“But Dad, you’re a successful drug addict.” Those words spoken by my teenage son, Nick, chilled me to the bone. The charade I’d lived for more than a decade was crumbling. My son was following in my footsteps, using a drug that could kill us both.
I need to do something before one of us went to prison – or worse. But first, I need to snort the two bags of heroin he just left me so I won’t be dope sick.
You can’t read the news without hearing of the opioid pandemic sweeping our country. You may wonder how it starts – and who an addict really is. My name is Tim Ryan and I’m an alcoholic and drug addict. I know addiction better than most, because I lived it for 30 years. You name it, I’ve done it – booze, LSD, angel dust, cocaine, crystal meth, amphetamines and heroin.
But if you saw me years ago, you wouldn’t peg me as an addict. Addicts aren’t world-class barefoot water skiers or six-figure tech recruiters with office space in downtown Chicago, right? Addicts don’t own large houses in the suburbs, marry beautiful wives, and raise four kids. Yet that was my world and I was in control – until I wasn’t.
Most boys grow up wanting to be a rock star, pro athlete or firefighter. Not many dream of becoming a felon with drug charges. But I thank God daily for the prison where I started to recover my life. It was here that I outlined a business plan for my non-profit, A Man in Recovery Foundation. I shared a cell with gang leaders, humbled and grateful for another day to breathe.
When I left prison I got busy helping anyone I could. I started groups for addicts and formed one where loved ones of addicts could join to get support and talk openly. I met with law enforcers and legislators, creating programs to put people into treatment instead of prison. I got calls from the media and was on national news.
And for the first time in my life, I acted like a parent to my children – and not a friend. Nick, my son that I introduced to heroin, bounced in and out of jail and treatment centers as he continued to battle his own demons. Visiting him at a center, I saw him experience a small taste of recovery.

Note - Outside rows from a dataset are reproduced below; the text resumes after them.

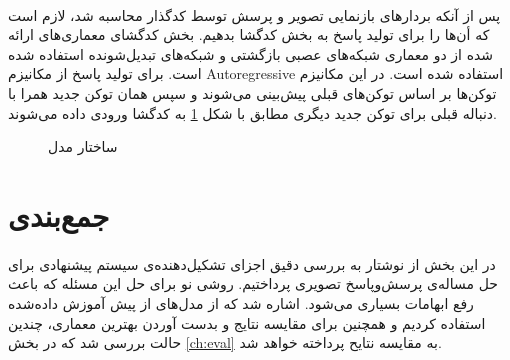 \paragraph{}{
    پس از آنکه بردارهای بازنمایی تصویر و پرسش توسط کدگذار محاسبه شد، لازم
    است که أن‌ها را برای تولید پاسخ به بخش کدگشا بدهیم. 
    بخش کدگشای معماری‌های ارائه شده از دو معماری شبکه‌های عصبی بازگشتی و 
    شبکه‌های تبدیل‌شونده استفاده شده است. برای تولید پاسخ از مکانیزم
    Autoregressive 
    استفاده شده است. در این مکانیزم توکن‌ها بر اساس توکن‌های قبلی پیش‌بینی می‌شوند
    و سپس همان توکن جدید همرا با دنباله قبلی برای توکن جدید دیگری مطابق با
    شکل 
    \ref{fig:decoder}
    به کدگشا 
    ورودی داده می‌شوند. 
    \begin{figure}[H]
        \caption{ساختار مدل }
        \label{fig:decoder}
    \end{figure}
}

\section{جمع‌بندی}
\paragraph{}{
    در این بخش از نوشتار به بررسی دقیق اجزای تشکیل‌دهنده‌ی سیستم پیشنهادی برای
    حل مسا‌له‌ی پرسش‌وپاسخ تصویری پرداختیم.
    روشی نو برای حل این‌ مسئله که باعث رفع ابهامات بسیاری می‌شود. اشاره شد که
    از مدل‌های از پیش آموزش داده‌شده استفاده کردیم و همچنین برای 
    مقایسه نتایج و بدست آوردن بهترین معماری، چندین حالت بررسی شد که در 
    بخش
    \ref{ch:eval}
    به مقایسه نتایح پرداخته‌ خواهد شد.
}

He said, “Dad, once I get clean, we’ll go on the speaking circuit together and save lives.”
Addiction affects and involves entire communities, and as an addict, I knew that we were short on solutions and hope. As an addict speaking to addicts, the world started to listen.
As my recovery strengthened, Nick’s began falling apart. When I got the call that he’d overdosed, I flashed back to his words: “Dad, you are a successful drug addict.” I wanted to respond, “Nick, there is no successful drug addict.” But it was too late. When I saw his cold, lifeless body on a hospital gurney with tubes coming out of his mouth, my former self would have reached for the drugs. Instead, all I could think was, “I need to get to a meeting.” Some people let their losses bury them. There are moments I want to do that. But I can’t. I’m relentless in my pursuit of finding solutions to the opioid epidemic, because I couldn’t save Nick. And I’m living, breathing proof that recovery works. I’ve attended hundreds of funerals, and as sick as I am of burying people, I will attend hundreds more if I can guide one person into recovery. Addressing our opioid epidemic starts with helping the addict next door – or yourself. We cannot hide from this problem, because it touches us all. Reach out today.